As a pioneer gay activist Jim Egan was one of the most important figures in the early gay rights movement in Canada. As early as 1949 he was writing politicians, newspapers, magazines and tabloids protesting anti-gay attitudes and correcting gay myths and stereotypes. This includes letters occasionally published in Saturday Night and participation in an article in MacClean's For example, David Churchill has noted that:
Throughout the 1950s, Egan undertook an extensive one-man letter-writing campaign challenging the sensational representation of homosexuals as sex perverts. Every time a negative story appeared in the tabloids, or in the mainstream newspapers for that matter, Egan would write a letter to the editor challenging the views expressed in the article. During the 1950s alone, Egan would write some eighty-odd letters and articles challenging the representation of homosexuals in the tabloids and offering up his own opinions and views on the subject.
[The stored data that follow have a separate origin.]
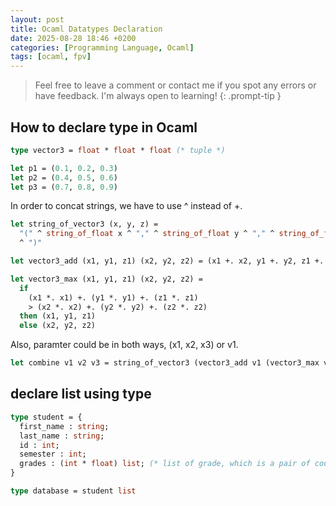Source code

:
 ```yaml
---
layout: post
title: Ocaml Datatypes Declaration
date: 2025-08-28 18:46 +0200
categories: [Programming Language, Ocaml]
tags: [ocaml, fpv]
---
```


> Feel free to leave a comment or contact me if you spot any errors or have feedback. I'm always open to learning! {: .prompt-tip } 


## How to declare type in Ocaml

```ocaml
type vector3 = float * float * float (* tuple *)

let p1 = (0.1, 0.2, 0.3)
let p2 = (0.4, 0.5, 0.6)
let p3 = (0.7, 0.8, 0.9)
```


In order to concat strings, we have to use ^ instead of +.

```ocaml
let string_of_vector3 (x, y, z) =
  "(" ^ string_of_float x ^ "," ^ string_of_float y ^ "," ^ string_of_float z
  ^ ")"

let vector3_add (x1, y1, z1) (x2, y2, z2) = (x1 +. x2, y1 +. y2, z1 +. z2)

let vector3_max (x1, y1, z1) (x2, y2, z2) =
  if
    (x1 *. x1) +. (y1 *. y1) +. (z1 *. z1)
    > (x2 *. x2) +. (y2 *. y2) +. (z2 *. z2)
  then (x1, y1, z1)
  else (x2, y2, z2)
```


Also, paramter could be in both ways, (x1, x2, x3) or v1.

```ocaml
let combine v1 v2 v3 = string_of_vector3 (vector3_add v1 (vector3_max v2 v3))
```


## declare list using type
```ocaml
type student = {
  first_name : string;
  last_name : string;
  id : int;
  semester : int;
  grades : (int * float) list; (* list of grade, which is a pair of course number and grade value *)
}

type database = student list
```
- David Churchill, MOTHER GOOSE’S MAP: Tabloid Geographies and Gay Male Experience in 1950s Toronto. Journal of Urban History 30.6, Sept. 2004.
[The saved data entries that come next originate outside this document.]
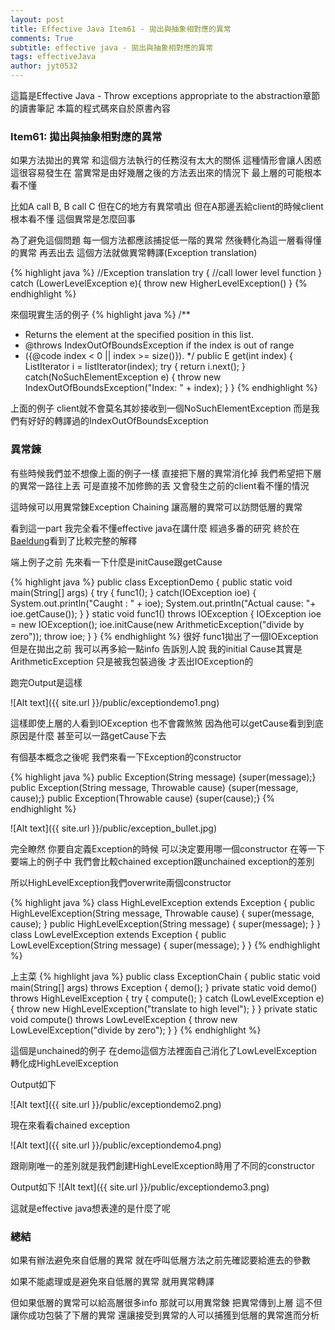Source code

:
 ```yaml
---
layout: post
title: Effective Java Item61 - 拋出與抽象相對應的異常
comments: True 
subtitle: effective java - 拋出與抽象相對應的異常
tags: effectiveJava
author: jyt0532
---
```


這篇是Effective Java - Throw exceptions appropriate to the abstraction章節的讀書筆記 本篇的程式碼來自於原書內容

### Item61: 拋出與抽象相對應的異常

如果方法拋出的異常 和這個方法執行的任務沒有太大的關係  這種情形會讓人困惑 這很容易發生在 當異常是由好幾層之後的方法丟出來的情況下 最上層的可能根本看不懂 

比如A call B, B call C 但在C的地方有異常噴出 但在A那邊丟給client的時候client根本看不懂 這個異常是怎麼回事

為了避免這個問題 每一個方法都應該捕捉低一階的異常 然後轉化為這一層看得懂的異常 再丟出去 這個方法就做異常轉譯(Exception translation)

{% highlight java %}
//Exception translation
try {
  //call lower level function
} catch (LowerLevelException e){
  throw new HigherLevelException()
}
{% endhighlight %}

來個現實生活的例子
{% highlight java %}
/**
* Returns the element at the specified position in this list.
* @throws IndexOutOfBoundsException if the index is out of range
* ({@code index < 0 || index >= size()}).
*/
public E get(int index) {
  ListIterator<E> i = listIterator(index);
  try {
    return i.next();
  } catch(NoSuchElementException e) {
    throw new IndexOutOfBoundsException("Index: " + index);
  }
}
{% endhighlight %}

上面的例子 client就不會莫名其妙接收到一個NoSuchElementException 而是我們有好好的轉譯過的IndexOutOfBoundsException

### 異常鍊 

有些時候我們並不想像上面的例子一樣 直接把下層的異常消化掉 我們希望把下層的異常一路往上丟 可是直接不加修飾的丟 又會發生之前的client看不懂的情況

這時候可以用異常鍊Exception Chaining 讓高層的異常可以訪問低層的異常

看到這一part 我完全看不懂effective java在講什麼 經過多番的研究 終於在[Baeldung](http://www.baeldung.com/java-chained-exceptions)看到了比較完整的解釋

端上例子之前 先來看一下什麼是initCause跟getCause

{% highlight java %}
public class ExceptionDemo {
  public static void main(String[] args) {
    try {
      func1();
    } catch(IOException ioe) {
      System.out.println("Caught : " + ioe);
      System.out.println("Actual cause: "+ ioe.getCause());
    }
  }
  static void func1() throws IOException {
    IOException ioe = new IOException();
    ioe.initCause(new ArithmeticException("divide by zero"));
    throw ioe;
  }
}
{% endhighlight %}
很好 func1拋出了一個IOException 但是在拋出之前 我可以再多給一點info 告訴別人說 我的initial Cause其實是ArithmeticException 只是被我包裝過後 才丟出IOException的

跑完Output是這樣

![Alt text]({{ site.url }}/public/exceptiondemo1.png)

這樣即使上層的人看到IOException 也不會霧煞煞 因為他可以getCause看到到底原因是什麼
甚至可以一路getCause下去

有個基本概念之後呢 我們來看一下Exception的constructor

{% highlight java %}
public Exception(String message) {super(message);}
public Exception(String message, Throwable cause) {super(message, cause);}
public Exception(Throwable cause) {super(cause);}
{% endhighlight %}

![Alt text]({{ site.url }}/public/exception_bullet.jpg)

完全瞭然 你要自定義Exception的時候 可以決定要用哪一個constructor 
在等一下要端上的例子中 我們會比較chained exception跟unchained exception的差別 

所以HighLevelException我們overwrite兩個constructor


{% highlight java %}
class HighLevelException extends Exception {
  public HighLevelException(String message, Throwable cause) {
    super(message, cause);
  }
  public HighLevelException(String message) {
    super(message);
  }
}
class LowLevelException extends Exception {
  public LowLevelException(String message) {
    super(message);
  }
}
{% endhighlight %}

上主菜
{% highlight java %}
public class ExceptionChain {
  public static void main(String[] args) throws Exception {
    demo();
  }
  private static void demo() throws HighLevelException {
    try {
      compute();
    } catch (LowLevelException e) {
      throw new HighLevelException("translate to high level");
    }
  }
  private static void compute() throws LowLevelException {
    throw new LowLevelException("divide by zero");
  }
}
{% endhighlight %}

這個是unchained的例子 在demo這個方法裡面自己消化了LowLevelException 轉化成HighLevelException

Output如下

![Alt text]({{ site.url }}/public/exceptiondemo2.png)

現在來看看chained exception

![Alt text]({{ site.url }}/public/exceptiondemo4.png)

跟剛剛唯一的差別就是我們創建HighLevelException時用了不同的constructor


Output如下
![Alt text]({{ site.url }}/public/exceptiondemo3.png)

這就是effective java想表達的是什麼了呢

### 總結

如果有辦法避免來自低層的異常 就在呼叫低層方法之前先確認要給進去的參數

如果不能處理或是避免來自低層的異常 就用異常轉譯 

但如果低層的異常可以給高層很多info 那就可以用異常鍊 把異常傳到上層 這不但讓你成功包裝了下層的異常 還讓接受到異常的人可以捕獲到低層的異常進而分析


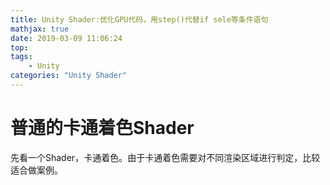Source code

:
```yaml
---
title: Unity Shader:优化GPU代码，用step()代替if sele等条件语句
mathjax: true
date: 2019-03-09 11:06:24
top:
tags:
    - Unity
categories: "Unity Shader"
---
```


# 普通的卡通着色Shader

先看一个Shader，卡通着色。由于卡通着色需要对不同渲染区域进行判定，比较适合做案例。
As well, Egan and his partner Jack Nesbit took the gay rights movement to the Supreme Court of Canada. In 1995 in which they used the the Charter of Rights and Freedoms to challenge the exclusion of same-sex couples from pension benefits. Though they lost their specific cause the Court ultimately read in sexual orientation as a grounds for discrimination under The Charter.
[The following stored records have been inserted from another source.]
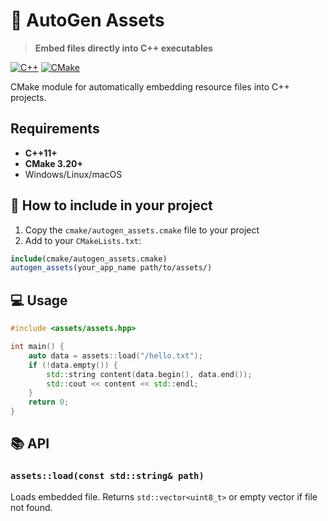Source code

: # 🚀 AutoGen Assets

> **Embed files directly into C++ executables**

[![C++](https://img.shields.io/badge/C%2B%2B-11%2B-blue.svg)](https://en.cppreference.com/)
[![CMake](https://img.shields.io/badge/CMake-3.20%2B-green.svg)](https://cmake.org/)

CMake module for automatically embedding resource files into C++ projects.

##  Requirements

- **C++11+**
- **CMake 3.20+**  
- Windows/Linux/macOS

## 🔧 How to include in your project

1. Copy the `cmake/autogen_assets.cmake` file to your project
2. Add to your `CMakeLists.txt`:

```cmake
include(cmake/autogen_assets.cmake)
autogen_assets(your_app_name path/to/assets/)
```

## 💻 Usage

```cpp
#include <assets/assets.hpp>

int main() {
    auto data = assets::load("/hello.txt");
    if (!data.empty()) {
        std::string content(data.begin(), data.end());
        std::cout << content << std::endl;
    }
    return 0;
}
```

## 📚 API

### `assets::load(const std::string& path)`
Loads embedded file. Returns `std::vector<uint8_t>` or empty vector if file not found.
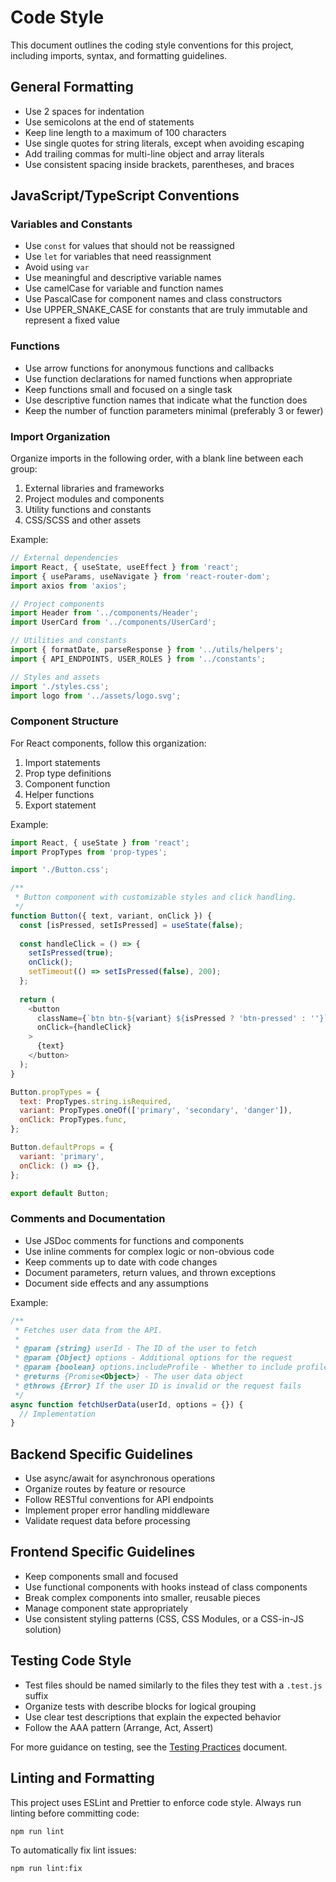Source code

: # Code Style

This document outlines the coding style conventions for this project, including imports, syntax, and formatting guidelines.

## General Formatting

- Use 2 spaces for indentation
- Use semicolons at the end of statements
- Keep line length to a maximum of 100 characters
- Use single quotes for string literals, except when avoiding escaping
- Add trailing commas for multi-line object and array literals
- Use consistent spacing inside brackets, parentheses, and braces

## JavaScript/TypeScript Conventions

### Variables and Constants

- Use `const` for values that should not be reassigned
- Use `let` for variables that need reassignment
- Avoid using `var`
- Use meaningful and descriptive variable names
- Use camelCase for variable and function names
- Use PascalCase for component names and class constructors
- Use UPPER_SNAKE_CASE for constants that are truly immutable and represent a fixed value

### Functions

- Use arrow functions for anonymous functions and callbacks
- Use function declarations for named functions when appropriate
- Keep functions small and focused on a single task
- Use descriptive function names that indicate what the function does
- Keep the number of function parameters minimal (preferably 3 or fewer)

### Import Organization

Organize imports in the following order, with a blank line between each group:

1. External libraries and frameworks
2. Project modules and components
3. Utility functions and constants
4. CSS/SCSS and other assets

Example:
```javascript
// External dependencies
import React, { useState, useEffect } from 'react';
import { useParams, useNavigate } from 'react-router-dom';
import axios from 'axios';

// Project components
import Header from '../components/Header';
import UserCard from '../components/UserCard';

// Utilities and constants
import { formatDate, parseResponse } from '../utils/helpers';
import { API_ENDPOINTS, USER_ROLES } from '../constants';

// Styles and assets
import './styles.css';
import logo from '../assets/logo.svg';
```

### Component Structure

For React components, follow this organization:

1. Import statements
2. Prop type definitions
3. Component function
4. Helper functions
5. Export statement

Example:
```javascript
import React, { useState } from 'react';
import PropTypes from 'prop-types';

import './Button.css';

/**
 * Button component with customizable styles and click handling.
 */
function Button({ text, variant, onClick }) {
  const [isPressed, setIsPressed] = useState(false);
  
  const handleClick = () => {
    setIsPressed(true);
    onClick();
    setTimeout(() => setIsPressed(false), 200);
  };
  
  return (
    <button 
      className={`btn btn-${variant} ${isPressed ? 'btn-pressed' : ''}`}
      onClick={handleClick}
    >
      {text}
    </button>
  );
}

Button.propTypes = {
  text: PropTypes.string.isRequired,
  variant: PropTypes.oneOf(['primary', 'secondary', 'danger']),
  onClick: PropTypes.func,
};

Button.defaultProps = {
  variant: 'primary',
  onClick: () => {},
};

export default Button;
```

### Comments and Documentation

- Use JSDoc comments for functions and components
- Use inline comments for complex logic or non-obvious code
- Keep comments up to date with code changes
- Document parameters, return values, and thrown exceptions
- Document side effects and any assumptions

Example:
```javascript
/**
 * Fetches user data from the API.
 * 
 * @param {string} userId - The ID of the user to fetch
 * @param {Object} options - Additional options for the request
 * @param {boolean} options.includeProfile - Whether to include profile data
 * @returns {Promise<Object>} - The user data object
 * @throws {Error} If the user ID is invalid or the request fails
 */
async function fetchUserData(userId, options = {}) {
  // Implementation
}
```

## Backend Specific Guidelines

- Use async/await for asynchronous operations
- Organize routes by feature or resource
- Follow RESTful conventions for API endpoints
- Implement proper error handling middleware
- Validate request data before processing

## Frontend Specific Guidelines

- Keep components small and focused
- Use functional components with hooks instead of class components
- Break complex components into smaller, reusable pieces
- Manage component state appropriately
- Use consistent styling patterns (CSS, CSS Modules, or a CSS-in-JS solution)

## Testing Code Style

- Test files should be named similarly to the files they test with a `.test.js` suffix
- Organize tests with describe blocks for logical grouping
- Use clear test descriptions that explain the expected behavior
- Follow the AAA pattern (Arrange, Act, Assert)

For more guidance on testing, see the [Testing Practices](./testing-practices.md) document.

## Linting and Formatting

This project uses ESLint and Prettier to enforce code style. Always run linting before committing code:

```bash
npm run lint
```

To automatically fix lint issues:

```bash
npm run lint:fix
```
The CLGA holds the papers of Jim Egan as one of its treasures. One of its volunteers, Donald W. Mcleod, edited Egan's autobiography, Challenging the Conspiracy of Silence: My Life As a Canadian Gay Activist. The entire text is available online here.
For background information on Gays of Ottawa I'll direct you to a link which also directs to some earlier posts. The CLGA describes its Gays of Ottawa Records:
Founded in Sep 1971 by, among others, Charles Hill (who had earlier been with Canada's first post Stonewall gay group, the University of Toronto Homophile Association), Gays of Ottawa (GO) remained for many years the focus of gay activism in Ottawa. And even across Canada: many records here pertain to GO's role as Coordinating Office of the National Gay Rights Coalition (1975-1980; by its end called the Canadian Lesbian and Gay Rights Coalition). GO's newsletter Go Info, launched in 1972, became the city's gay community newspaper. Its premises housed a library and drop-in centre; it held dances and later ran a licenced bar. Part of this collection survived a 1979 fire that destroyed GO's first office, sparing only these files. GO became ALGO (the Association of Lesbians and Gays of Ottawa) in 1989. The organization closed its doors in Sep 1995. But it left a legacy: the city's AIDS Committee, its Pink Triangle Services organization, and the Abiwin housing co-op can all trace their roots back a quarter century to the founding of Gays of Ottawa.
If anyone is looking for issues GO Info there is an incomplete record of them at Library and Archives Canada and a complete collection at the Kelly McGinnis Library of Pink Triangle Services in Ottawa.
Happy hunting and I hope these posts bring historians to the doorstep of the CLGA.